Exactly as written, write out the lines below from the first to the one containing "consular general, ?", inclusive. Pictures do not belong in the copy.

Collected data

▬▬▬▬▬▬▬▬▬▬

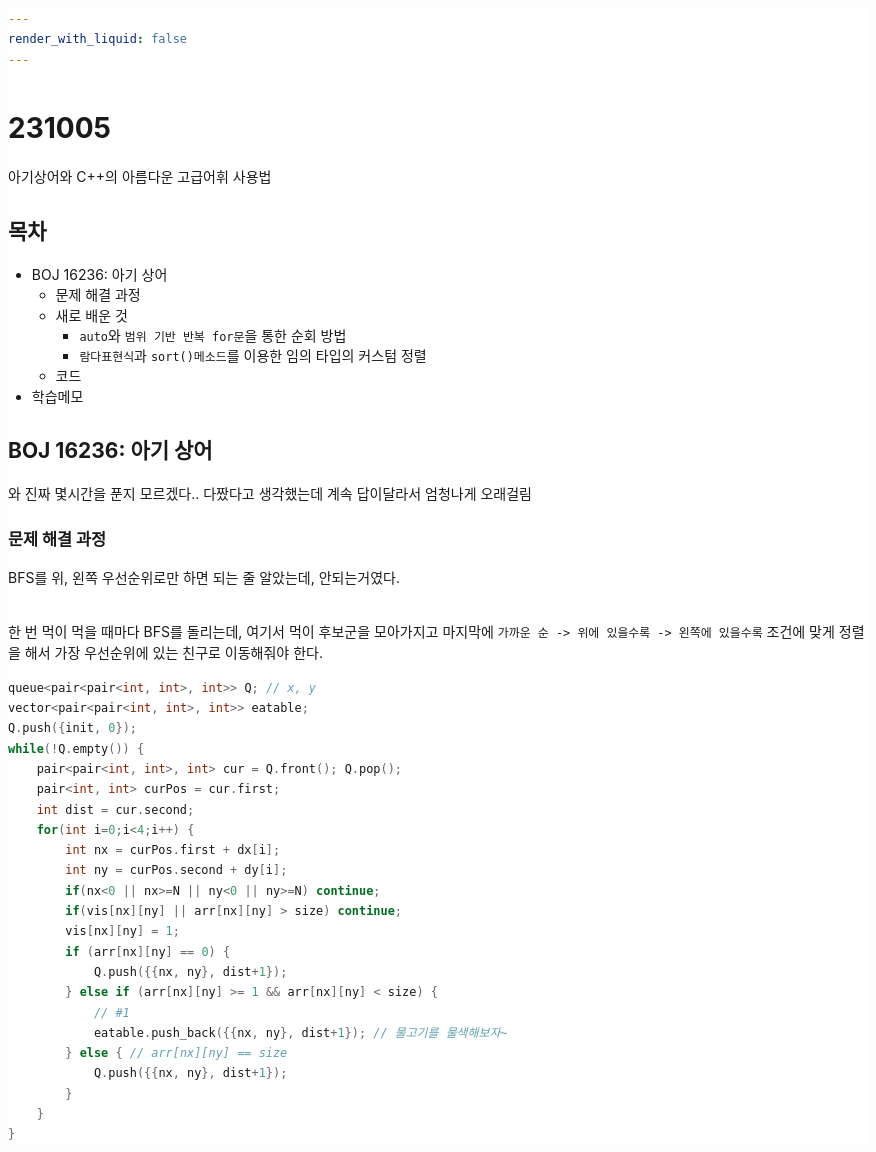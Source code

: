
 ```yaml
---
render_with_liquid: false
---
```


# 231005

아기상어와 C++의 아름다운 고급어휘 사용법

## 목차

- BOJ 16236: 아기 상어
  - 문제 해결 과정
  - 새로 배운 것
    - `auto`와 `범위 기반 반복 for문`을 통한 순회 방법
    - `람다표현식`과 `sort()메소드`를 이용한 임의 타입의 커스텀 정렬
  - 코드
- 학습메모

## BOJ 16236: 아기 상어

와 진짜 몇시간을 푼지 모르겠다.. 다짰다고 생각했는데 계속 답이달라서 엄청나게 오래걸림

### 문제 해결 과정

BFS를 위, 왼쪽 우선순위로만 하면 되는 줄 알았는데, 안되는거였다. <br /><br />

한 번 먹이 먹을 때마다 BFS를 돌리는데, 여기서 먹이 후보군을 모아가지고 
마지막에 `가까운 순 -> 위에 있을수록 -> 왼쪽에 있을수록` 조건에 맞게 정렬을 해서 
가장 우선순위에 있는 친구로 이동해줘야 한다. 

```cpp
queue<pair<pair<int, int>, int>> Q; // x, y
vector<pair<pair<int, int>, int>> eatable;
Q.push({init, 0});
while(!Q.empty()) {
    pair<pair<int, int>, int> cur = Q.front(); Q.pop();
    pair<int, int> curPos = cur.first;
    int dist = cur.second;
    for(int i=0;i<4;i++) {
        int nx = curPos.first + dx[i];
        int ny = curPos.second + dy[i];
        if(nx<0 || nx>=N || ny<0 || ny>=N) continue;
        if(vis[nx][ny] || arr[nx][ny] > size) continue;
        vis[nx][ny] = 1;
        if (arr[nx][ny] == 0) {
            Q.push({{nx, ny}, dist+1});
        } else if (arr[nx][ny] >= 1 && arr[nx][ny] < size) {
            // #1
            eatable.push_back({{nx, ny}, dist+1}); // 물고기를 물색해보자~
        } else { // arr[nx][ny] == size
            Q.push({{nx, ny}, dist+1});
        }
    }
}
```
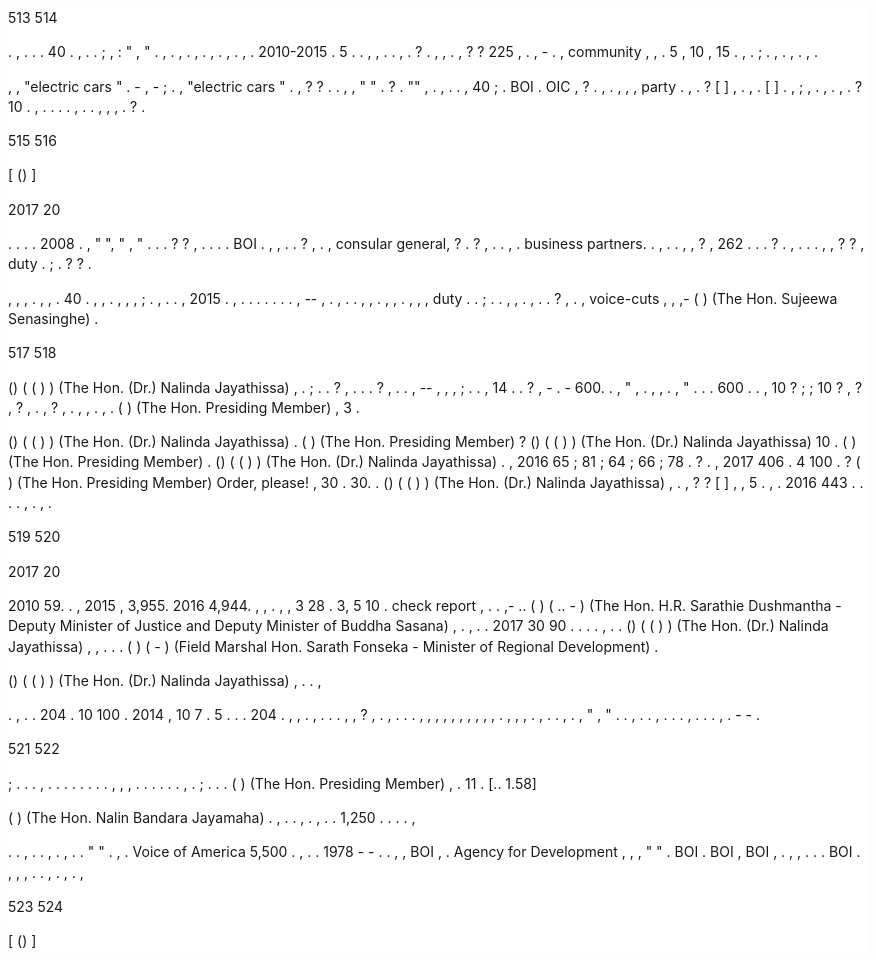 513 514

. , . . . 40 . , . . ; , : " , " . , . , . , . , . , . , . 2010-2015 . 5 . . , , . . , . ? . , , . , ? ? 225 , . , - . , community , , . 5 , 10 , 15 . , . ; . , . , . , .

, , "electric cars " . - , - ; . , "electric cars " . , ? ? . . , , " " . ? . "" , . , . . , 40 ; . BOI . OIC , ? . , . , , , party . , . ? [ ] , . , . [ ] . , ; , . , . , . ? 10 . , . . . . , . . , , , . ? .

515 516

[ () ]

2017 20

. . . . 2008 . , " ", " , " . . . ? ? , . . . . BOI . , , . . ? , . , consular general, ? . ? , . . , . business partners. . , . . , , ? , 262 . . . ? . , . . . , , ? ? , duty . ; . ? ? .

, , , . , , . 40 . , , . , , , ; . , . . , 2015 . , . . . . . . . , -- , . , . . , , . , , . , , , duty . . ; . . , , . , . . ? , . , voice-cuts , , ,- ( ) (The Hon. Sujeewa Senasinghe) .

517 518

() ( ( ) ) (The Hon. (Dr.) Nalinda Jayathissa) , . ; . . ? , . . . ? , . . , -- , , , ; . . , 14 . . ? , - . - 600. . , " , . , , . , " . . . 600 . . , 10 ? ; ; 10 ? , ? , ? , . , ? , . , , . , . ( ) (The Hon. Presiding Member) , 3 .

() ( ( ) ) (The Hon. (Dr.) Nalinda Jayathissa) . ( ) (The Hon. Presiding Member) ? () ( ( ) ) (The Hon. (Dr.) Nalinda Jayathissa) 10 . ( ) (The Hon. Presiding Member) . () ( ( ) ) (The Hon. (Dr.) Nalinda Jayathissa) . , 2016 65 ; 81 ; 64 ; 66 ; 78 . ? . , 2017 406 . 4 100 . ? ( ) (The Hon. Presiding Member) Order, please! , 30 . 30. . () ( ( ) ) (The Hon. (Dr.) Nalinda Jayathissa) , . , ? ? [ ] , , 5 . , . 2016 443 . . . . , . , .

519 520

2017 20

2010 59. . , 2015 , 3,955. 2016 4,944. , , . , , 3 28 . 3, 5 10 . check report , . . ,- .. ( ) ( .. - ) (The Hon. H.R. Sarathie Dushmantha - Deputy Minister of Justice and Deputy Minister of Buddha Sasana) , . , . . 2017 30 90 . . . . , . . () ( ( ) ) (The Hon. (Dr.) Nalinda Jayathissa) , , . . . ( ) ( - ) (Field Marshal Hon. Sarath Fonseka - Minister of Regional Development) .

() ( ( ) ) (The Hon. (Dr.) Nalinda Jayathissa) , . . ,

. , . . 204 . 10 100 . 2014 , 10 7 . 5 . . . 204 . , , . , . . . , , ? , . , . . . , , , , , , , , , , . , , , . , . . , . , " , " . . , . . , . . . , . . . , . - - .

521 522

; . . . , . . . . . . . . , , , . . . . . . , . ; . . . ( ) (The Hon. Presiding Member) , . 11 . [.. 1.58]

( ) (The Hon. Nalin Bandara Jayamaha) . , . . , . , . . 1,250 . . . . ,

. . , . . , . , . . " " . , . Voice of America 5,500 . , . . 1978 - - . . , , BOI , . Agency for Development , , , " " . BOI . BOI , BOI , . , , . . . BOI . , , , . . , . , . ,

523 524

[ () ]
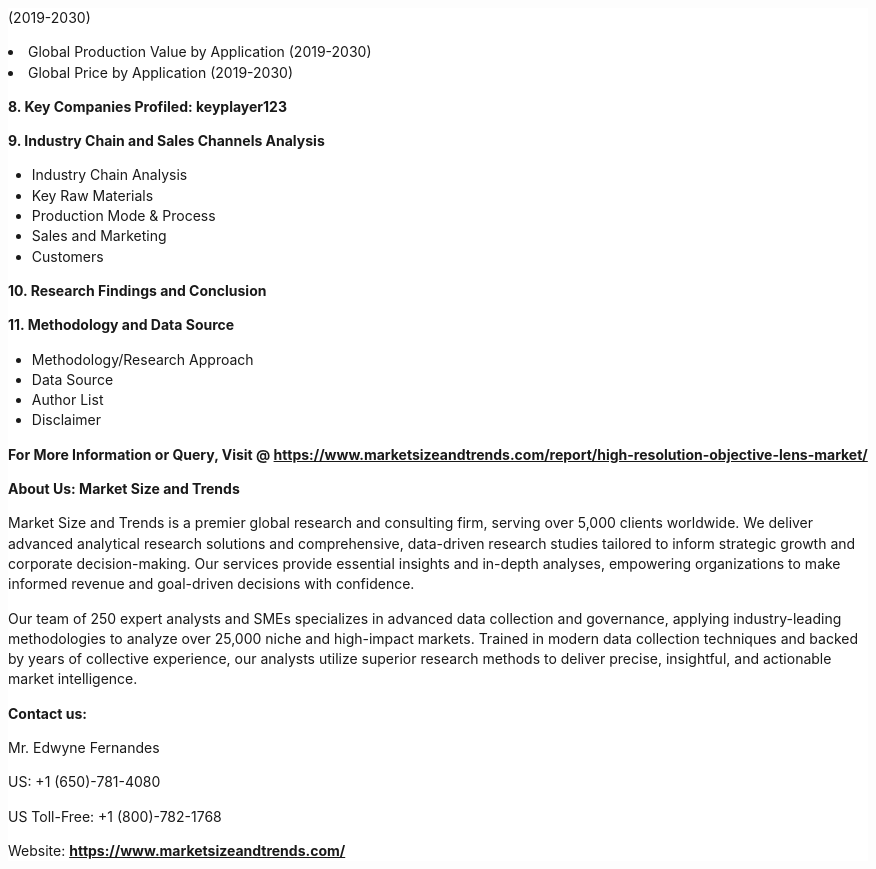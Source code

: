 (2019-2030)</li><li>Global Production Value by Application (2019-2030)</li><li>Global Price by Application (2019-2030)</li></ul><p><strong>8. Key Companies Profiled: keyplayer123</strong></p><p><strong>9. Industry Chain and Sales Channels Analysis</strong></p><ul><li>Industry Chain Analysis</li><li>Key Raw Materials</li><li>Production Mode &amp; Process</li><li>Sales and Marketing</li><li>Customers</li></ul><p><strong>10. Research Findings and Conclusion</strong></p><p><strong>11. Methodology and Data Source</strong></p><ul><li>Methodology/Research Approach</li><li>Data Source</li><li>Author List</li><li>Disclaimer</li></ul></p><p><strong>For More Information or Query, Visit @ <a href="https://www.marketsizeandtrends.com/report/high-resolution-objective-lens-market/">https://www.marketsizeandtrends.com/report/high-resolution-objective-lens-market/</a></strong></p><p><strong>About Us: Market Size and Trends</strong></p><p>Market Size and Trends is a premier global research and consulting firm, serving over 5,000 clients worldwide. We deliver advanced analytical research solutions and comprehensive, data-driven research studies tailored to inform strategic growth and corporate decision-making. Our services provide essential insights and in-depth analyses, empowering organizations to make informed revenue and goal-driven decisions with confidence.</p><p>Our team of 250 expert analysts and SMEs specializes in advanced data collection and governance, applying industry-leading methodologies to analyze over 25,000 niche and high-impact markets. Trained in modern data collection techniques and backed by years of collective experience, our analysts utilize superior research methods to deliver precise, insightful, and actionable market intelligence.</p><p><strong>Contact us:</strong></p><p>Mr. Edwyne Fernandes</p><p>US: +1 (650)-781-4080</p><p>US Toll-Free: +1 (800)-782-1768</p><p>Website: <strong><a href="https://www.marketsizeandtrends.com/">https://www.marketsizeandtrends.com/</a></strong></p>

▬▬▬▬▬▬▬▬▬▬

ANSWER BOX:
Source code

:
 ```yaml
---
render_with_liquid: false
---
```


# 231005

아기상어와 C++의 아름다운 고급어휘 사용법

## 목차

- BOJ 16236: 아기 상어
  - 문제 해결 과정
  - 새로 배운 것
    - `auto`와 `범위 기반 반복 for문`을 통한 순회 방법
    - `람다표현식`과 `sort()메소드`를 이용한 임의 타입의 커스텀 정렬
  - 코드
- 학습메모

## BOJ 16236: 아기 상어

와 진짜 몇시간을 푼지 모르겠다.. 다짰다고 생각했는데 계속 답이달라서 엄청나게 오래걸림

### 문제 해결 과정

BFS를 위, 왼쪽 우선순위로만 하면 되는 줄 알았는데, 안되는거였다. <br /><br />

한 번 먹이 먹을 때마다 BFS를 돌리는데, 여기서 먹이 후보군을 모아가지고 
마지막에 `가까운 순 -> 위에 있을수록 -> 왼쪽에 있을수록` 조건에 맞게 정렬을 해서 
가장 우선순위에 있는 친구로 이동해줘야 한다. 

```cpp
queue<pair<pair<int, int>, int>> Q; // x, y
vector<pair<pair<int, int>, int>> eatable;
Q.push({init, 0});
while(!Q.empty()) {
    pair<pair<int, int>, int> cur = Q.front(); Q.pop();
    pair<int, int> curPos = cur.first;
    int dist = cur.second;
    for(int i=0;i<4;i++) {
        int nx = curPos.first + dx[i];
        int ny = curPos.second + dy[i];
        if(nx<0 || nx>=N || ny<0 || ny>=N) continue;
        if(vis[nx][ny] || arr[nx][ny] > size) continue;
        vis[nx][ny] = 1;
        if (arr[nx][ny] == 0) {
            Q.push({{nx, ny}, dist+1});
        } else if (arr[nx][ny] >= 1 && arr[nx][ny] < size) {
            // #1
            eatable.push_back({{nx, ny}, dist+1}); // 물고기를 물색해보자~
        } else { // arr[nx][ny] == size
            Q.push({{nx, ny}, dist+1});
        }
    }
}
```
 513 514

. , . . . 40 . , . . ; , : " , " . , . , . , . , . , . , . 2010-2015 . 5 . . , , . . , . ? . , , . , ? ? 225 , . , - . , community , , . 5 , 10 , 15 . , . ; . , . , . , .

, , "electric cars " . - , - ; . , "electric cars " . , ? ? . . , , " " . ? . "" , . , . . , 40 ; . BOI . OIC , ? . , . , , , party . , . ? [ ] , . , . [ ] . , ; , . , . , . ? 10 . , . . . . , . . , , , . ? .

515 516

[ () ]

2017 20

. . . . 2008 . , " ", " , " . . . ? ? , . . . . BOI . , , . . ? , . , consular general, ? . ? , . . , . business partners. . , . . , , ? , 262 . . . ? . , . . . , , ? ? , duty . ; . ? ? .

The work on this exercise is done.